Research historical climate records to understand the frequency, intensity, and duration of the design storm event. A longer record of daily rainfall events (rather than monthly rainfall averages) will result in more accurate sizing of components like cisterns.

We recommend that the civil engineer conduct a cost-benefit analysis of stormwater-reduction strategies, including cisterns, porous pavement, rain gardens, parking garages (instead of parking lots), detention ponds, green roofs, sand filters, or detention tanks.

Develop a project-wide water budget and a landscape irrigation water budget. This helps teams decide if reusing rainwater may be appropriate and where to use it—typically either in irrigation or toilet flushing.

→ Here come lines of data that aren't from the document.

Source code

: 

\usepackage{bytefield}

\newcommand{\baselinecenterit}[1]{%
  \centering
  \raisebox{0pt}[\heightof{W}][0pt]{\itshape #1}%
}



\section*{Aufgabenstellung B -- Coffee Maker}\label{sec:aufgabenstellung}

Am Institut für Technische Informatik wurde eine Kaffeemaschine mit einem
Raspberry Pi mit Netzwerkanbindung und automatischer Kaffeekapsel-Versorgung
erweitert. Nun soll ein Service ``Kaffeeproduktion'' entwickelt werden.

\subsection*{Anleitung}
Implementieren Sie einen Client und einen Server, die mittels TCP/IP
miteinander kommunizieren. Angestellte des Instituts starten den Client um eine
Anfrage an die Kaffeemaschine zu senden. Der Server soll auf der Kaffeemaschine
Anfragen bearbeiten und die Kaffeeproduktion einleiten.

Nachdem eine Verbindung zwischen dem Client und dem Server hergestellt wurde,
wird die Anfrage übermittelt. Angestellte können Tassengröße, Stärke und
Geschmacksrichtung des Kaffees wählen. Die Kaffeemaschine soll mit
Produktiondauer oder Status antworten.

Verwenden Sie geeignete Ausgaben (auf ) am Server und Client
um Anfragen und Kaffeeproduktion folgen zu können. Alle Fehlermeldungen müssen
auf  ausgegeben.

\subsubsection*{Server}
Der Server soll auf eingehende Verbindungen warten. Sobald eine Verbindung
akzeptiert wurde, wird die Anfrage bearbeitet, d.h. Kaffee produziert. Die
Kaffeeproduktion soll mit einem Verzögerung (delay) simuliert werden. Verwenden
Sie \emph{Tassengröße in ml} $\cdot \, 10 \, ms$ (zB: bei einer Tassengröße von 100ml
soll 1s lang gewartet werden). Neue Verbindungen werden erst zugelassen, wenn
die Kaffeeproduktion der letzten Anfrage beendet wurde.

The Rational Method is the most common for determining peak discharge rate and runoff volume. It requires the runoff coefficient for each surface type, the total area for each surface type, and the total project area. Runoff rate and volume are directly proportional to landscape or hardscape porosity or perviousness. Undeveloped land has little imperviousness, while previously developed land will have more. However, many materials that seem to be impervious do not necessarily have 100% imperviousness.

Determine the imperviousness of the existing site. The Rational Method (see Resources for more information) is most commonly used to determine the weighted runoff coefficient. Then multiply by 100 to get the percent imperviousness. The imperviousness of the site determines which compliance path the project must take.

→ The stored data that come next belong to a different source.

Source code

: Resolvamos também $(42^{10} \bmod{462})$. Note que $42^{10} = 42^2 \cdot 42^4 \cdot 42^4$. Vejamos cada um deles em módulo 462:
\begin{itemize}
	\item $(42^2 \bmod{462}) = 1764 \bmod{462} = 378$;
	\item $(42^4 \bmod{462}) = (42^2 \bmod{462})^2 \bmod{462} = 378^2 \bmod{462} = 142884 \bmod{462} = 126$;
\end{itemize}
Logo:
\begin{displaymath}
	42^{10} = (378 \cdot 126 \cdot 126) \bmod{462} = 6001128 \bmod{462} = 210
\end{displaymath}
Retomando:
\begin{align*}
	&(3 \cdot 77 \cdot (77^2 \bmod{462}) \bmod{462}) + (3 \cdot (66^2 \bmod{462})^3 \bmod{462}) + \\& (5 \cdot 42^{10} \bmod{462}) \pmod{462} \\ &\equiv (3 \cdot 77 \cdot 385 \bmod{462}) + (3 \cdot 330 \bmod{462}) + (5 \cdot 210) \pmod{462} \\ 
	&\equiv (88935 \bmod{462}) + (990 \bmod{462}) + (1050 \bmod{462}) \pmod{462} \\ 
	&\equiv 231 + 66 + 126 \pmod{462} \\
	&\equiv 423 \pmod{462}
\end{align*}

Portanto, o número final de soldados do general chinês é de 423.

Research local regulations on stormwater reduction requirements, as well as regulations on the collection, storage, and reuse of rainwater. (See Resources for examples.)

A site visit and tests are integral to understanding the natural hydrology, site topography, and soil infiltration rates.

The owner and civil engineer determine the feasibility and rough costs of appropriate stormwater management techniques. Identifying cost tradeoffs for complementary strategies is a crucial component of the decision process. For example, a rooftop runoff collection system may be more cost-effective when combined with a graywater collection and reuse system. Fully explore the potential for LID strategies such as rainwater cisterns, green roofs, and bioswales.

Most municipalities require stormwater documentation. In these cases, the documentation for LEED requirements should not represent a significant soft-cost premium.